Случайно ли Джозеф Харви выбрал для исследования тему, связанную с крысами в литературе и психоанализе? Не скрывается ли за этим на первый взгляд чисто интеллектуальным подходом проявление иных — глубинных, потаенных и потому неискоренимых — интересов?
Вне зависимости от того, справедливо или нет данное подозрение, но на данный момент у Томаса не было иных вариантов. Он в самом деле не мог себе позволить пренебречь даже такой зацепкой, так как время неумолимо утекало. Необходимо было цепляться за малейшую надежду продвинуться в расследовании, а это означало, что следует идти до конца цепочки.
Он без труда нашел адрес Джозефа Харви в телефонном справочнике. Последний жил совсем поблизости — в Верхнем Ист-Сайде, рядом со Второй авеню.
Гибсон не мешкая направился туда, припарковал свою машину в нескольких метрах от дома Харви и медленно пошел ко входу. Это было довольно симпатичное здание с фасадом в старинном английском стиле, с черной дверью и бронзовым молотком. На бронзовой табличке значилось имя критика. Томас приподнял молоток, похоже заменявший звонок, но, уже занеся его для удара, засомневался.
Конечно, Харви был прекрасно осведомлен о том, какую роль психиатр играет в процессе. Согласится ли он его принять? И если да, то какие вопросы Томас собирается задать ему?
Действительно ли он является маньяком?
Если и правда этот любитель крыс принес клетку с одной из них с собой к Джексону 15 июля? А потом он дал ей команду, как это делают дрессировщики собак, укусить Катрин.
Основание для подобных рассуждений было весьма слабым, критик просто выставит его за порог. Впрочем, он, возможно, вообще не согласится его принять, соблюдая указания своих адвокатов избегать отношений с противной стороной. И те же адвокаты будут сразу поставлены в известность о проводимом Гибсоном расследовании, они, несомненно, догадаются, что какой-то снимок выплыл на поверхность. Пожалуй, сейчас не время их тревожить.
Лучше еще раз попробовать связаться с Полом Кубриком, чтобы сообщить ему последние новости.

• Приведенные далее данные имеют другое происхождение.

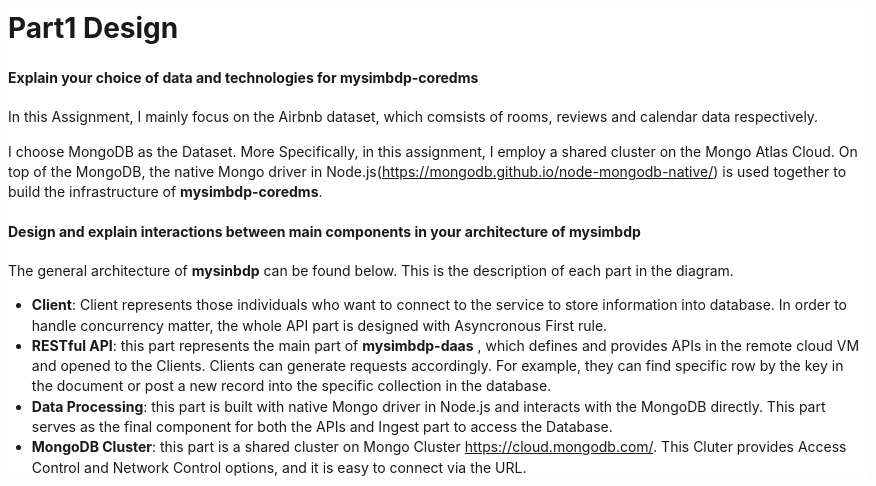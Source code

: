 ﻿# Part1 Design
#### Explain your choice of data and technologies for mysimbdp-coredms
In this Assignment, I mainly focus on the Airbnb dataset, which comsists of rooms, reviews and calendar data respectively. 

I choose MongoDB as the Dataset. More Specifically, in this assignment, I employ a shared cluster on the Mongo Atlas Cloud. On top of the MongoDB, the native Mongo driver in Node.js(https://mongodb.github.io/node-mongodb-native/) is used together to build the infrastructure of **mysimbdp-coredms**.

#### Design and explain interactions between main components in your architecture of mysimbdp
The general architecture of **mysinbdp** can be found below.  This is the description of each part in the diagram.
*  **Client**: Client represents those individuals who want to connect to the service to store information into database. In order to handle concurrency matter, the whole API part is designed with Asyncronous First rule.
* **RESTful API**: this part represents the main part of **mysimbdp-daas** , which defines and provides APIs in the remote cloud VM and opened to the Clients. Clients can generate requests accordingly. For example, they can find specific row by the key in the document or post a new record into the specific collection in the database.
* **Data Processing**: this part is built with native Mongo driver in Node.js and interacts with the MongoDB directly. This part serves as the final component for both the APIs and Ingest part to access the Database.
* **MongoDB Cluster**: this part is a shared cluster on Mongo Cluster https://cloud.mongodb.com/. This Cluter provides Access Control and Network Control options, and it is easy to connect via the URL.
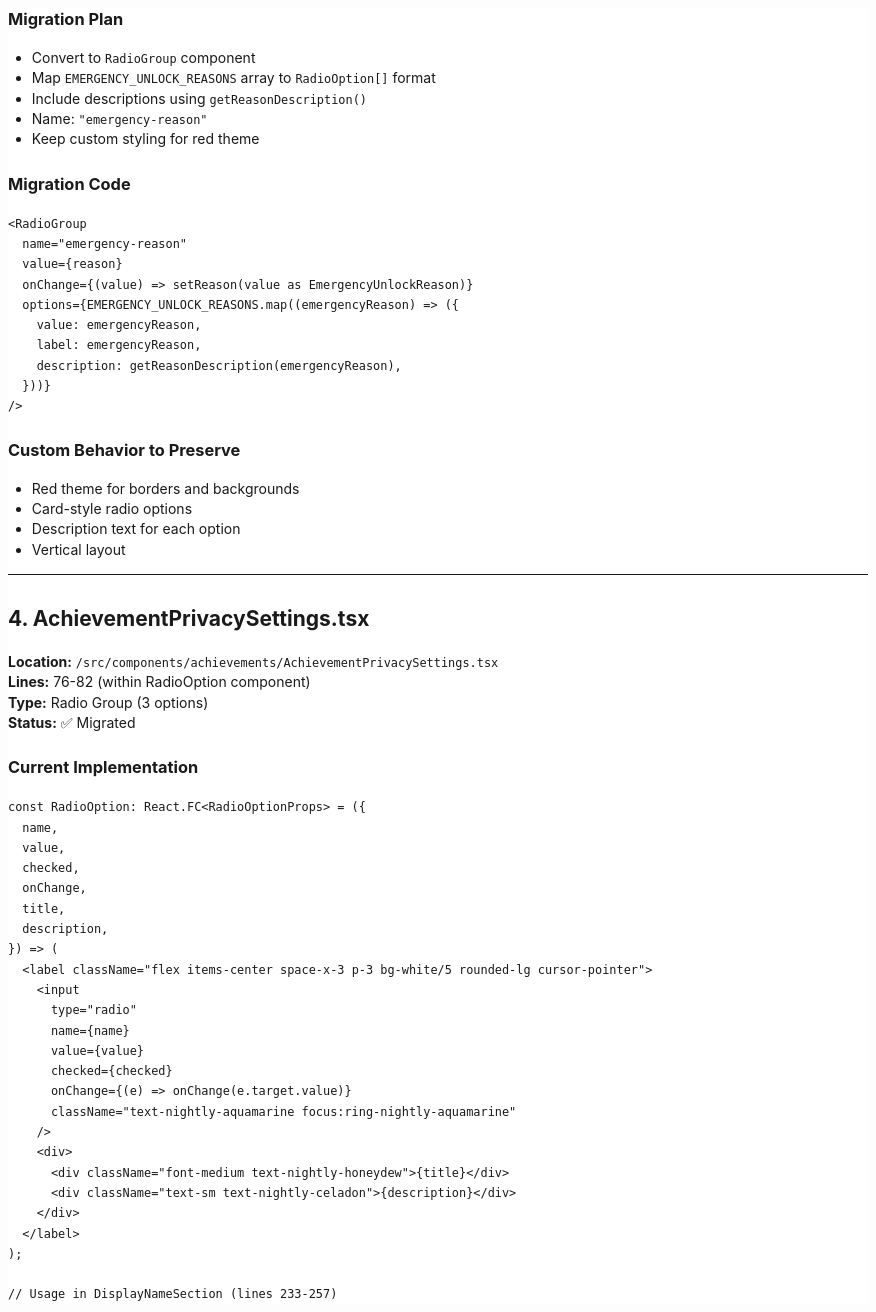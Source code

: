 ### Migration Plan
- Convert to `RadioGroup` component
- Map `EMERGENCY_UNLOCK_REASONS` array to `RadioOption[]` format
- Include descriptions using `getReasonDescription()`
- Name: `"emergency-reason"`
- Keep custom styling for red theme

### Migration Code
```tsx
<RadioGroup
  name="emergency-reason"
  value={reason}
  onChange={(value) => setReason(value as EmergencyUnlockReason)}
  options={EMERGENCY_UNLOCK_REASONS.map((emergencyReason) => ({
    value: emergencyReason,
    label: emergencyReason,
    description: getReasonDescription(emergencyReason),
  }))}
/>
```

### Custom Behavior to Preserve
- Red theme for borders and backgrounds
- Card-style radio options
- Description text for each option
- Vertical layout

---

## 4. AchievementPrivacySettings.tsx
**Location:** `/src/components/achievements/AchievementPrivacySettings.tsx`  
**Lines:** 76-82 (within RadioOption component)  
**Type:** Radio Group (3 options)  
**Status:** ✅ Migrated

### Current Implementation
```tsx
const RadioOption: React.FC<RadioOptionProps> = ({
  name,
  value,
  checked,
  onChange,
  title,
  description,
}) => (
  <label className="flex items-center space-x-3 p-3 bg-white/5 rounded-lg cursor-pointer">
    <input
      type="radio"
      name={name}
      value={value}
      checked={checked}
      onChange={(e) => onChange(e.target.value)}
      className="text-nightly-aquamarine focus:ring-nightly-aquamarine"
    />
    <div>
      <div className="font-medium text-nightly-honeydew">{title}</div>
      <div className="text-sm text-nightly-celadon">{description}</div>
    </div>
  </label>
);

// Usage in DisplayNameSection (lines 233-257)
```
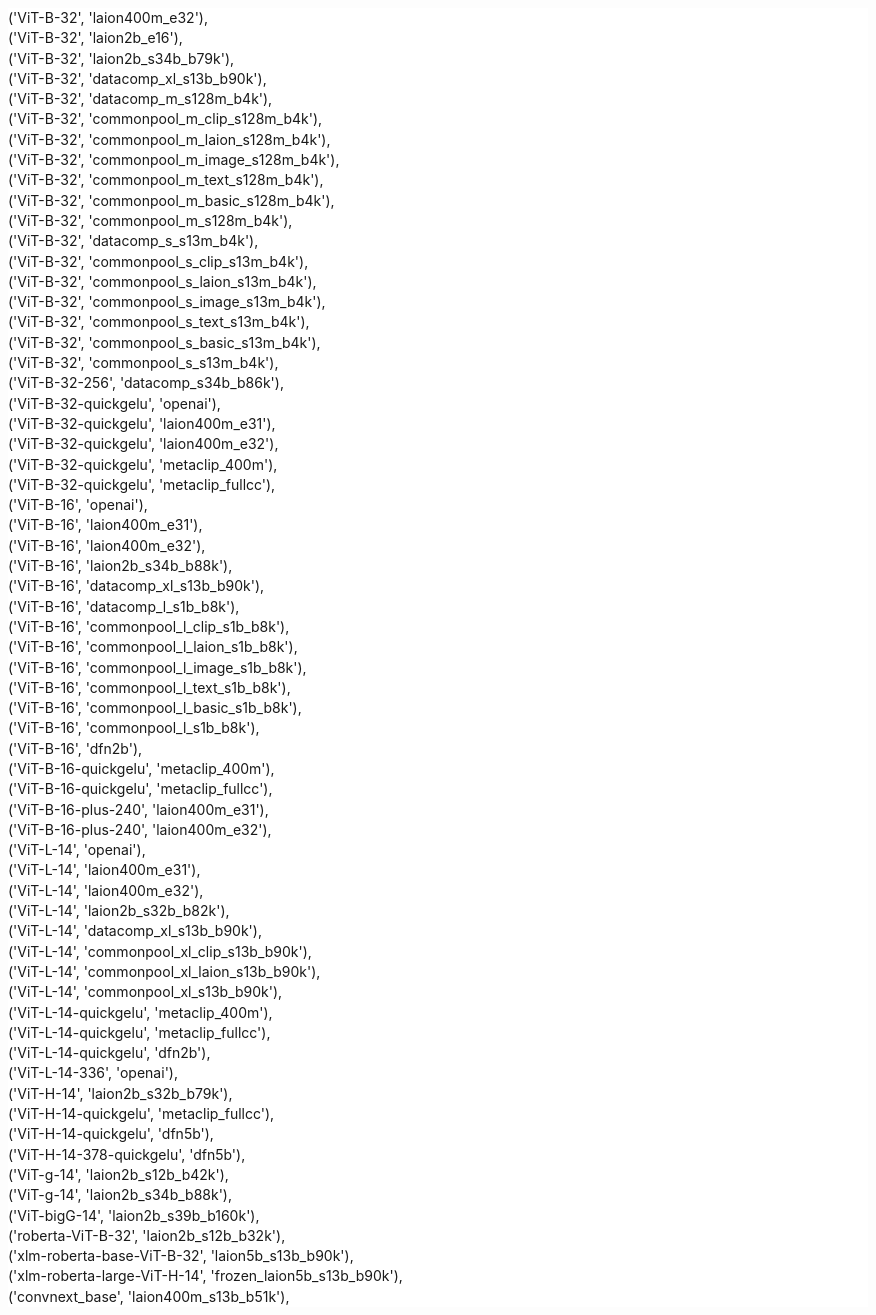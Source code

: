 ('ViT-B-32', 'laion400m_e32'),<br>
('ViT-B-32', 'laion2b_e16'),<br>
('ViT-B-32', 'laion2b_s34b_b79k'),<br>
('ViT-B-32', 'datacomp_xl_s13b_b90k'),<br>
('ViT-B-32', 'datacomp_m_s128m_b4k'),<br>
('ViT-B-32', 'commonpool_m_clip_s128m_b4k'),<br>
('ViT-B-32', 'commonpool_m_laion_s128m_b4k'),<br>
('ViT-B-32', 'commonpool_m_image_s128m_b4k'),<br>
('ViT-B-32', 'commonpool_m_text_s128m_b4k'),<br>
('ViT-B-32', 'commonpool_m_basic_s128m_b4k'),<br>
('ViT-B-32', 'commonpool_m_s128m_b4k'),<br>
('ViT-B-32', 'datacomp_s_s13m_b4k'),<br>
('ViT-B-32', 'commonpool_s_clip_s13m_b4k'),<br>
('ViT-B-32', 'commonpool_s_laion_s13m_b4k'),<br>
('ViT-B-32', 'commonpool_s_image_s13m_b4k'),<br>
('ViT-B-32', 'commonpool_s_text_s13m_b4k'),<br>
('ViT-B-32', 'commonpool_s_basic_s13m_b4k'),<br>
('ViT-B-32', 'commonpool_s_s13m_b4k'),<br>
('ViT-B-32-256', 'datacomp_s34b_b86k'),<br>
('ViT-B-32-quickgelu', 'openai'),<br>
('ViT-B-32-quickgelu', 'laion400m_e31'),<br>
('ViT-B-32-quickgelu', 'laion400m_e32'),<br>
('ViT-B-32-quickgelu', 'metaclip_400m'),<br>
('ViT-B-32-quickgelu', 'metaclip_fullcc'),<br>
('ViT-B-16', 'openai'),<br>
('ViT-B-16', 'laion400m_e31'),<br>
('ViT-B-16', 'laion400m_e32'),<br>
('ViT-B-16', 'laion2b_s34b_b88k'),<br>
('ViT-B-16', 'datacomp_xl_s13b_b90k'),<br>
('ViT-B-16', 'datacomp_l_s1b_b8k'),<br>
('ViT-B-16', 'commonpool_l_clip_s1b_b8k'),<br>
('ViT-B-16', 'commonpool_l_laion_s1b_b8k'),<br>
('ViT-B-16', 'commonpool_l_image_s1b_b8k'),<br>
('ViT-B-16', 'commonpool_l_text_s1b_b8k'),<br>
('ViT-B-16', 'commonpool_l_basic_s1b_b8k'),<br>
('ViT-B-16', 'commonpool_l_s1b_b8k'),<br>
('ViT-B-16', 'dfn2b'),<br>
('ViT-B-16-quickgelu', 'metaclip_400m'),<br>
('ViT-B-16-quickgelu', 'metaclip_fullcc'),<br>
('ViT-B-16-plus-240', 'laion400m_e31'),<br>
('ViT-B-16-plus-240', 'laion400m_e32'),<br>
('ViT-L-14', 'openai'),<br>
('ViT-L-14', 'laion400m_e31'),<br>
('ViT-L-14', 'laion400m_e32'),<br>
('ViT-L-14', 'laion2b_s32b_b82k'),<br>
('ViT-L-14', 'datacomp_xl_s13b_b90k'),<br>
('ViT-L-14', 'commonpool_xl_clip_s13b_b90k'),<br>
('ViT-L-14', 'commonpool_xl_laion_s13b_b90k'),<br>
('ViT-L-14', 'commonpool_xl_s13b_b90k'),<br>
('ViT-L-14-quickgelu', 'metaclip_400m'),<br>
('ViT-L-14-quickgelu', 'metaclip_fullcc'),<br>
('ViT-L-14-quickgelu', 'dfn2b'),<br>
('ViT-L-14-336', 'openai'),<br>
('ViT-H-14', 'laion2b_s32b_b79k'),<br>
('ViT-H-14-quickgelu', 'metaclip_fullcc'),<br>
('ViT-H-14-quickgelu', 'dfn5b'),<br>
('ViT-H-14-378-quickgelu', 'dfn5b'),<br>
('ViT-g-14', 'laion2b_s12b_b42k'),<br>
('ViT-g-14', 'laion2b_s34b_b88k'),<br>
('ViT-bigG-14', 'laion2b_s39b_b160k'),<br>
('roberta-ViT-B-32', 'laion2b_s12b_b32k'),<br>
('xlm-roberta-base-ViT-B-32', 'laion5b_s13b_b90k'),<br>
('xlm-roberta-large-ViT-H-14', 'frozen_laion5b_s13b_b90k'),<br>
('convnext_base', 'laion400m_s13b_b51k'),<br>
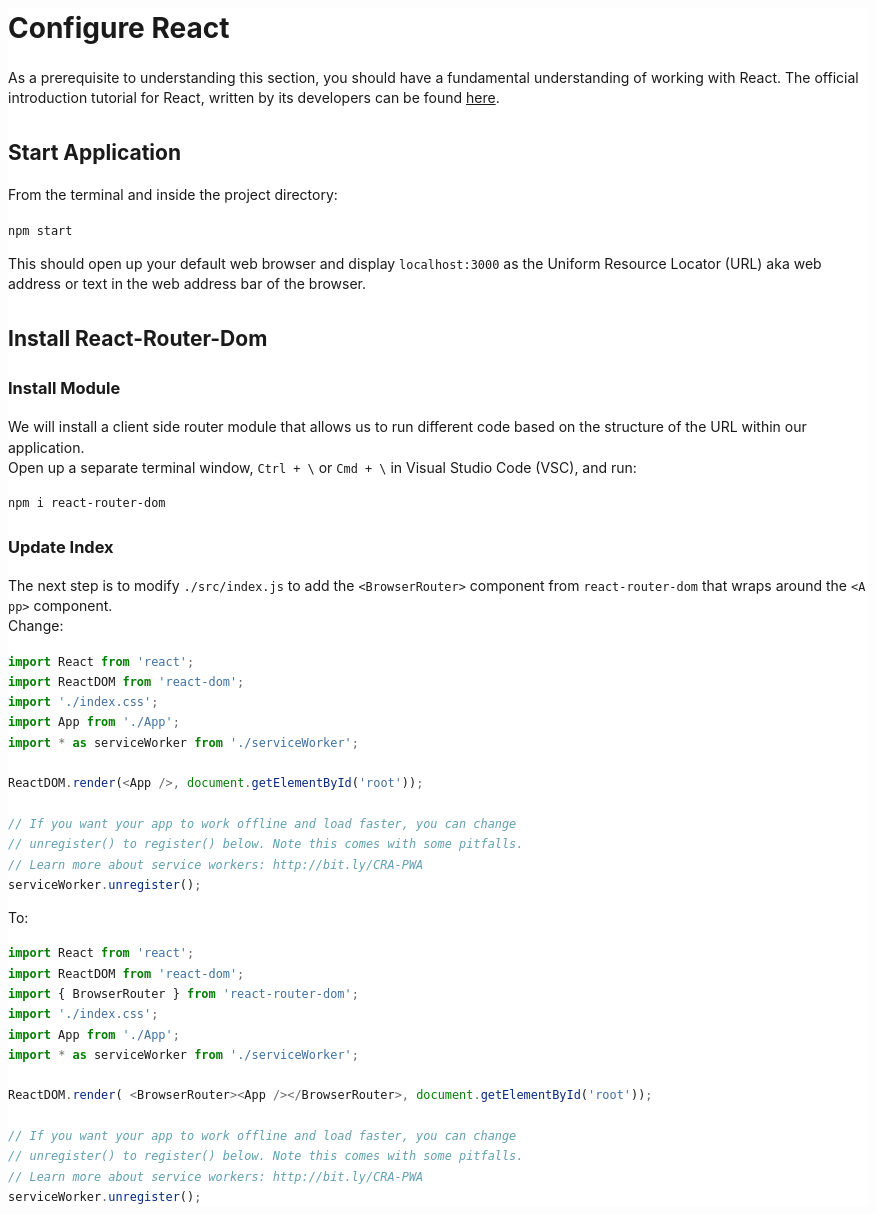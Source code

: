 # Configure React
As a prerequisite to understanding this section, you should have a fundamental understanding of working with React. The official introduction tutorial for React, written by its developers can be found [here](https://reactjs.org/tutorial/tutorial.html).

## Start Application
From the terminal and inside the project directory:
```bash
npm start 
```
This should open up your default web browser and display `localhost:3000` as the Uniform Resource Locator (URL) aka web address or text in the web address bar of the browser.

## Install React-Router-Dom

### Install Module
We will install a client side router module that allows us to run different code based on the structure of the URL within our application.  
Open up a separate terminal window, `Ctrl + \` or `Cmd + \` in Visual Studio Code (VSC), and run:
```bash
npm i react-router-dom
```

### Update Index
The next step is to modify `./src/index.js` to add the `<BrowserRouter>` component from `react-router-dom` that wraps around the `<App>` component.  
Change:
```js
import React from 'react';
import ReactDOM from 'react-dom';
import './index.css';
import App from './App';
import * as serviceWorker from './serviceWorker';

ReactDOM.render(<App />, document.getElementById('root'));

// If you want your app to work offline and load faster, you can change
// unregister() to register() below. Note this comes with some pitfalls.
// Learn more about service workers: http://bit.ly/CRA-PWA
serviceWorker.unregister();
```
To:
```js
import React from 'react';
import ReactDOM from 'react-dom';
import { BrowserRouter } from 'react-router-dom';
import './index.css';
import App from './App';
import * as serviceWorker from './serviceWorker';

ReactDOM.render( <BrowserRouter><App /></BrowserRouter>, document.getElementById('root'));

// If you want your app to work offline and load faster, you can change
// unregister() to register() below. Note this comes with some pitfalls.
// Learn more about service workers: http://bit.ly/CRA-PWA
serviceWorker.unregister();
```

«Еще и лучше, смогу вернуться к себе», — подумал он, забыв на минуту, что они с Джулией не связаны никакими официальными либо гражданскими обязательствами. Но, возможно, это недолгое пребывание под одной крышей стало для него чем-то большим, о чем он даже не подозревал. В любом случае одно он знал твердо, что счастлив каждый вечер видеть улыбку этой женщины, которую любил все больше. «Счастлив» — было ли это слово подходящим? Возможно, он просто был совершенно одурманен?
Томас спустился по ступенькам и направился к машине, оглядывая напоследок резиденцию критика, словно неосознанно ища некую важную деталь, как вдруг он заметил, что окно дома приоткрыто.
Ему в голову пришла сумасшедшая идея.
Он снова поднялся по ступенькам, постучал молотком, выждал несколько секунд, постучал в дверь еще раз, но уже сильнее, чтобы убедиться, что в доме действительно никого нет. Взбудораженный, он посмотрел по сторонам и, увидев, что на улице не видно ни одного прохожего, несмотря на дневное время, двинулся к окну, приподнял его и проскользнул внутрь жилища. Его сердце бешено колотилось.
Что он здесь делает?
Он проник посредством взлома к видному представителю нью-йоркских интеллектуальных кругов — ни более ни менее. Это могло довести его до тюрьмы или, во всяком случае, причинить ему большие неприятности, но отступать было слишком поздно.
Обстановка дома была довольно богатой, в соответствии с идеей о том, что квартиру интеллектуала можно сделать действительно удобной: цветная кожа, изысканные ткани, литографии современных художников, бесчисленные книги по современному искусству, большое количество романов, а также, рядом с телефоном, внушительная пачка бумаги — несомненно, неопубликованная рукопись. Все было уставлено различными африканскими безделушками, что объяснялось, если, конечно, сведения Джулии и Томаса были верными, приверженностью Харви к путешествиям в экзотические страны вроде Марокко или Алжира.
В углу гостиной Томас заметил нечто странное: там стояла металлическая сушилка для белья, где кроме обуви были развешены большие квадратные куски белой ткани, удивительно напоминавшие старые хлопчатобумажные пеленки, вытесненные из обихода памперсами.
Томас на мгновение удивился. Согласно имеющимся данным, критик был холостяком, детей у него точно не было. И потом, как могло случиться, что мужчина, зарабатывавший на жизнь в качестве литературного критика, вынужден был сам заниматься стиркой белья? Томас решил было, что он поступает так, видимо, из жадности. Но доктору Гибсону не удалось углубиться в загадку этой странной сушилки, так как донесшийся слева шорох заставил его подпрыгнуть.